### WHAT TO PRODUCE
Return all the lines below in which the string "will" appears.

####################

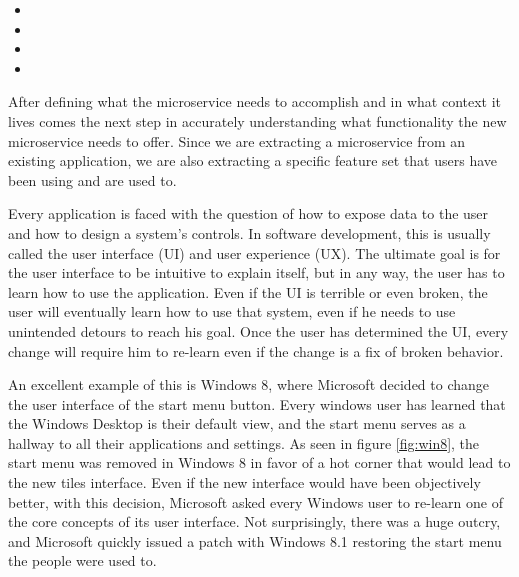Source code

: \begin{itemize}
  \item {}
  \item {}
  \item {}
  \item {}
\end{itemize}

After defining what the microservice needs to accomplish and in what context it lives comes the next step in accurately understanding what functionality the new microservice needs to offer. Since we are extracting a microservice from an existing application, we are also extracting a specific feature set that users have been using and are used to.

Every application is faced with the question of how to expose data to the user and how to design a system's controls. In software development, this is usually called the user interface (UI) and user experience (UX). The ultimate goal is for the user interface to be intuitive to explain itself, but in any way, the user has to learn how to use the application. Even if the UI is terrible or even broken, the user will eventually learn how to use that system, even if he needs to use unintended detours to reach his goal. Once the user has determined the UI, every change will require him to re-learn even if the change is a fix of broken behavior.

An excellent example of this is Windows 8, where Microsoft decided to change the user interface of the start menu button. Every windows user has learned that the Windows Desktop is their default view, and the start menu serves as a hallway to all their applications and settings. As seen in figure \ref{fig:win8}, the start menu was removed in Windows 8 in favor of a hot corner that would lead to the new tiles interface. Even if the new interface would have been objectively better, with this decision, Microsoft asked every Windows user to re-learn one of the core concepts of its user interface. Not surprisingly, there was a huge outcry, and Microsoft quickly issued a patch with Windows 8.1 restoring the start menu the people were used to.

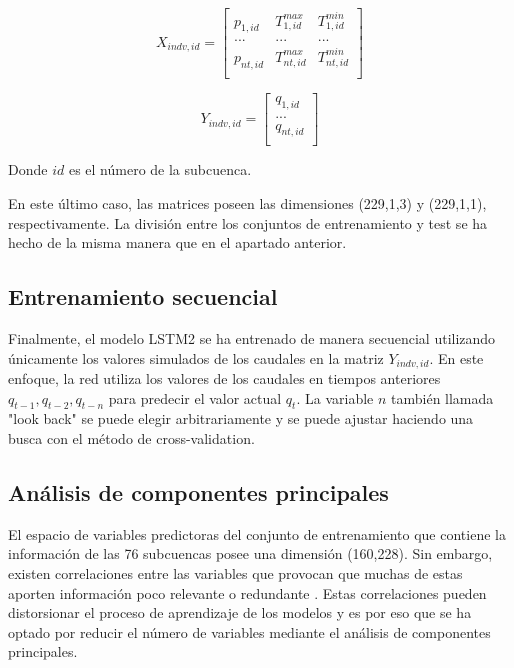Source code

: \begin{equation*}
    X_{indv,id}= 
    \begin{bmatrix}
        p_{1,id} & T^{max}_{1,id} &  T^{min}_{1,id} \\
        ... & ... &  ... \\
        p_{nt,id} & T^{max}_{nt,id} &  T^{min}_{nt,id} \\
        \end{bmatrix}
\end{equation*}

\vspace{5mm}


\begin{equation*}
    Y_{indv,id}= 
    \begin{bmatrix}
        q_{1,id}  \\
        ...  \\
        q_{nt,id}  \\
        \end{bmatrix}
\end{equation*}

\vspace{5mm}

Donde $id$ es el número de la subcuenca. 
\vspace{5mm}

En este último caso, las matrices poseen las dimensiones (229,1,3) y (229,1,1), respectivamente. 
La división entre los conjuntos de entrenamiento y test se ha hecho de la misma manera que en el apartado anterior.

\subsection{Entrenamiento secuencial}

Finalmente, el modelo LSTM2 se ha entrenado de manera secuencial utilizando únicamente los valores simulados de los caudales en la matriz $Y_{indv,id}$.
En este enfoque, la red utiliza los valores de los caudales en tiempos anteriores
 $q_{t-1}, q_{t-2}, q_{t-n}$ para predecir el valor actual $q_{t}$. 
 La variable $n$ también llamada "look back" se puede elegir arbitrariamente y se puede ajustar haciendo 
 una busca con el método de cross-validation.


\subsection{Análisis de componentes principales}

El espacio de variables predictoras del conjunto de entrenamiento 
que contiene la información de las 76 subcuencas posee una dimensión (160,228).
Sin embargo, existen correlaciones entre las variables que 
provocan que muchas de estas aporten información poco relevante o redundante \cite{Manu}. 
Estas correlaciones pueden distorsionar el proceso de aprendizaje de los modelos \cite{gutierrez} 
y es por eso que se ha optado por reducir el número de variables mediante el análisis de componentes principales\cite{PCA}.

####################

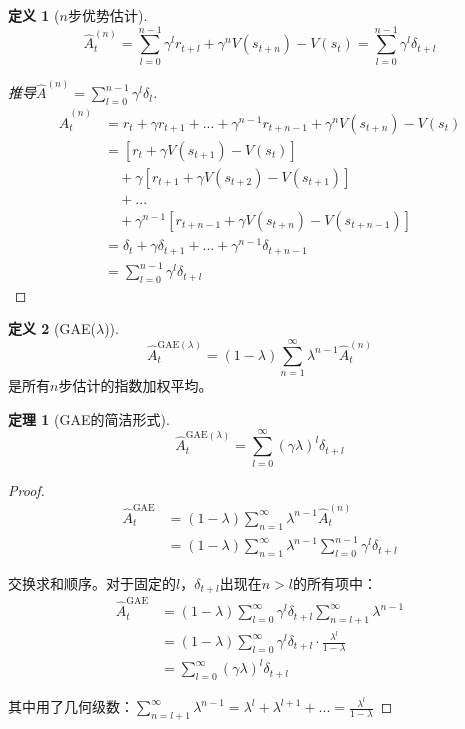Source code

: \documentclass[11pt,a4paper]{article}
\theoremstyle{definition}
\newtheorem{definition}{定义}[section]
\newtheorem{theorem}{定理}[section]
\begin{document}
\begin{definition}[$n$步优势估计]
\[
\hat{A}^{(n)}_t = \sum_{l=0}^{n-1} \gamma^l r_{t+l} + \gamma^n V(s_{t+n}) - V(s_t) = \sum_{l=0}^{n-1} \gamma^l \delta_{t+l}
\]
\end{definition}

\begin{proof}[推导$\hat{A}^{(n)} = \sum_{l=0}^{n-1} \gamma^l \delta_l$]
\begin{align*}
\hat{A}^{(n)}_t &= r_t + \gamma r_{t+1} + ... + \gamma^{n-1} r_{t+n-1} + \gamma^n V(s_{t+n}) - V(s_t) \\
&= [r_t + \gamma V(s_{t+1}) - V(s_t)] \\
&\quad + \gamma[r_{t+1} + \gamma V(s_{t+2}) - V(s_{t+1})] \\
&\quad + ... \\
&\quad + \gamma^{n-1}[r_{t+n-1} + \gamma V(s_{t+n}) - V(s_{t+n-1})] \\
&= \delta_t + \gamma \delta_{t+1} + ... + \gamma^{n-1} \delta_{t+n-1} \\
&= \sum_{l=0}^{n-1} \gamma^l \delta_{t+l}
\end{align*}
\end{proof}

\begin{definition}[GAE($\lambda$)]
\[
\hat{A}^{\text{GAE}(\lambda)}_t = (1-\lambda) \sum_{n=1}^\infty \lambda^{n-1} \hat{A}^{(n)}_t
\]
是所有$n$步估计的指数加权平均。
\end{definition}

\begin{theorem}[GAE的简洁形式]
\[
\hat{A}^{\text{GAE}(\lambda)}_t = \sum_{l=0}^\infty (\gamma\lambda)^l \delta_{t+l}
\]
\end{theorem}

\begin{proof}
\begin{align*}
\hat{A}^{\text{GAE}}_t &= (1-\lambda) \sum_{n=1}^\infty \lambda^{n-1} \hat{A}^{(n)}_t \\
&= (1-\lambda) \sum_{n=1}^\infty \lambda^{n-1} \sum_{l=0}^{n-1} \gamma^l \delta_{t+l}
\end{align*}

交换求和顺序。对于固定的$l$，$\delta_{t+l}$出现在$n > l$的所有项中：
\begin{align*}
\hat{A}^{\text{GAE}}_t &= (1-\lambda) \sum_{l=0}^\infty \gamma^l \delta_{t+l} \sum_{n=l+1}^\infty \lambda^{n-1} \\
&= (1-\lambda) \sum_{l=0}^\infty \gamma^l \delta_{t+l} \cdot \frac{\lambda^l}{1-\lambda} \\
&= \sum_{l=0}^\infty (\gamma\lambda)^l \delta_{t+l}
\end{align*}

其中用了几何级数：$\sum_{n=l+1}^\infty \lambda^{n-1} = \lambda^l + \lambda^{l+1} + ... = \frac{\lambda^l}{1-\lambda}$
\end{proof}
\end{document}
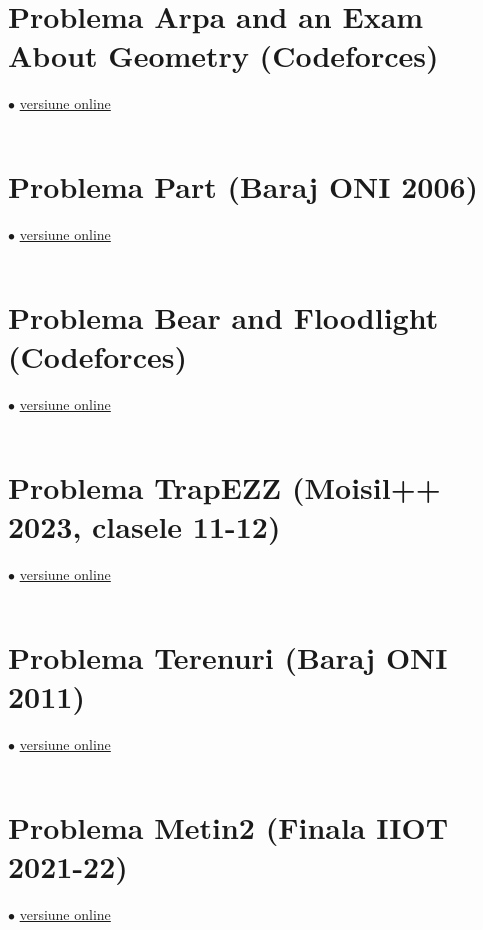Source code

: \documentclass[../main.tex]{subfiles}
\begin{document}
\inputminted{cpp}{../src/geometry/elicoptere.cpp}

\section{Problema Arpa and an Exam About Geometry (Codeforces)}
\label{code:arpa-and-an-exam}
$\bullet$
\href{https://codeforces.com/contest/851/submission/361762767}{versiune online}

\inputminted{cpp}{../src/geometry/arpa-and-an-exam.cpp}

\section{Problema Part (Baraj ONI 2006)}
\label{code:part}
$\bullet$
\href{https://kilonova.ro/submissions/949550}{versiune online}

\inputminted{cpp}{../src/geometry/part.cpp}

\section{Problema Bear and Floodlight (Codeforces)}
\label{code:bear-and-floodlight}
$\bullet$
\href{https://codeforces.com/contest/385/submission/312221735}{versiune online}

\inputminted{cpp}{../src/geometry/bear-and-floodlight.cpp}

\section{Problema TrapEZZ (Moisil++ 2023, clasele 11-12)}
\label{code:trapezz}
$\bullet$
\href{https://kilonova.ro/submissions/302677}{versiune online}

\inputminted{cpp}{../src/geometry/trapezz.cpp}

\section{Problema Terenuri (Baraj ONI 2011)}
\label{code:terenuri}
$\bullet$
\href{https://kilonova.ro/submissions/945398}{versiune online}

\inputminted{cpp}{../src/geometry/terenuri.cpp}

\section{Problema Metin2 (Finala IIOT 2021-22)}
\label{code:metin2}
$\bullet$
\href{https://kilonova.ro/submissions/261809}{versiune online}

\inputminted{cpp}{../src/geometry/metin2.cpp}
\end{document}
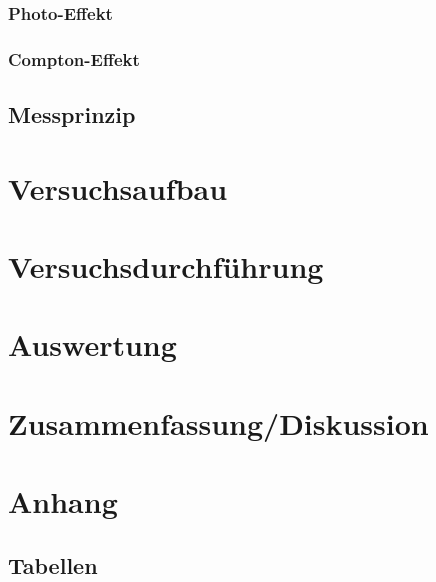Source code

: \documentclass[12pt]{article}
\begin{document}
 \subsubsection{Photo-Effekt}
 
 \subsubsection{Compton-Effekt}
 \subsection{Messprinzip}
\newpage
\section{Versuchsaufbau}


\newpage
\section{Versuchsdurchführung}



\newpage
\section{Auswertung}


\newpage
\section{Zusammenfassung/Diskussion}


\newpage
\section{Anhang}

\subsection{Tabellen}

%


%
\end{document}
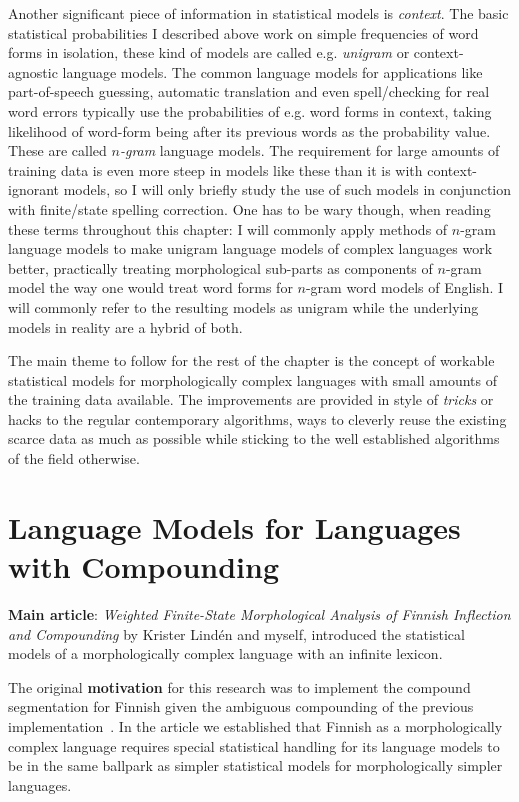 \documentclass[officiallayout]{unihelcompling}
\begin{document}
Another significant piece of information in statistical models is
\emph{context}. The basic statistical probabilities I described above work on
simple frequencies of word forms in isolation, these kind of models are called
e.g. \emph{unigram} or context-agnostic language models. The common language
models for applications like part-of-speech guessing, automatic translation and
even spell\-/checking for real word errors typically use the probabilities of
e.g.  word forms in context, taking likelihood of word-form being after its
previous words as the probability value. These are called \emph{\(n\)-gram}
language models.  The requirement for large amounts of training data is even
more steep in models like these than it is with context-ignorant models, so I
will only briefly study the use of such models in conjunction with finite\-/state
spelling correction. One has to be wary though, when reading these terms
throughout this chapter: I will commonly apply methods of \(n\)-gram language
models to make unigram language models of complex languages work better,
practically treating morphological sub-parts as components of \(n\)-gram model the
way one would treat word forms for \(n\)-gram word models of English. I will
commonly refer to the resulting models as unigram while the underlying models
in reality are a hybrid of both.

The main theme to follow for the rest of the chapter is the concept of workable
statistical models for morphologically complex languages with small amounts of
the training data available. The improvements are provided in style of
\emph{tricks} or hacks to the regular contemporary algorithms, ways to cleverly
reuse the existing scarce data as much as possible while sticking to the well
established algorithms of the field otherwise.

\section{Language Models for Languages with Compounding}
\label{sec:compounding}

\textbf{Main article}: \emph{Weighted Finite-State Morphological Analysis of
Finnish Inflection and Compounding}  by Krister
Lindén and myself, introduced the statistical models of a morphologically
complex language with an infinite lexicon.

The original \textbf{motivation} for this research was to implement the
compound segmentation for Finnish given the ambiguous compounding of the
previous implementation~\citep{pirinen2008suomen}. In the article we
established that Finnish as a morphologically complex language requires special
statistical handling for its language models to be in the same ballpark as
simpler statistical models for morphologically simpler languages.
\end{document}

####################

### OUTPUT FOR THIS EXERCISE
Every application is faced with the question of how to expose data to the user and how to design a system's controls. In software development, this is usually called the user interface (UI) and user experience (UX). The ultimate goal is for the user interface to be intuitive to explain itself, but in any way, the user has to learn how to use the application. Even if the UI is terrible or even broken, the user will eventually learn how to use that system, even if he needs to use unintended detours to reach his goal. Once the user has determined the UI, every change will require him to re-learn even if the change is a fix of broken behavior.
will only briefly study the use of such models in conjunction with finite\-/state
throughout this chapter: I will commonly apply methods of \(n\)-gram language
way one would treat word forms for \(n\)-gram word models of English. I will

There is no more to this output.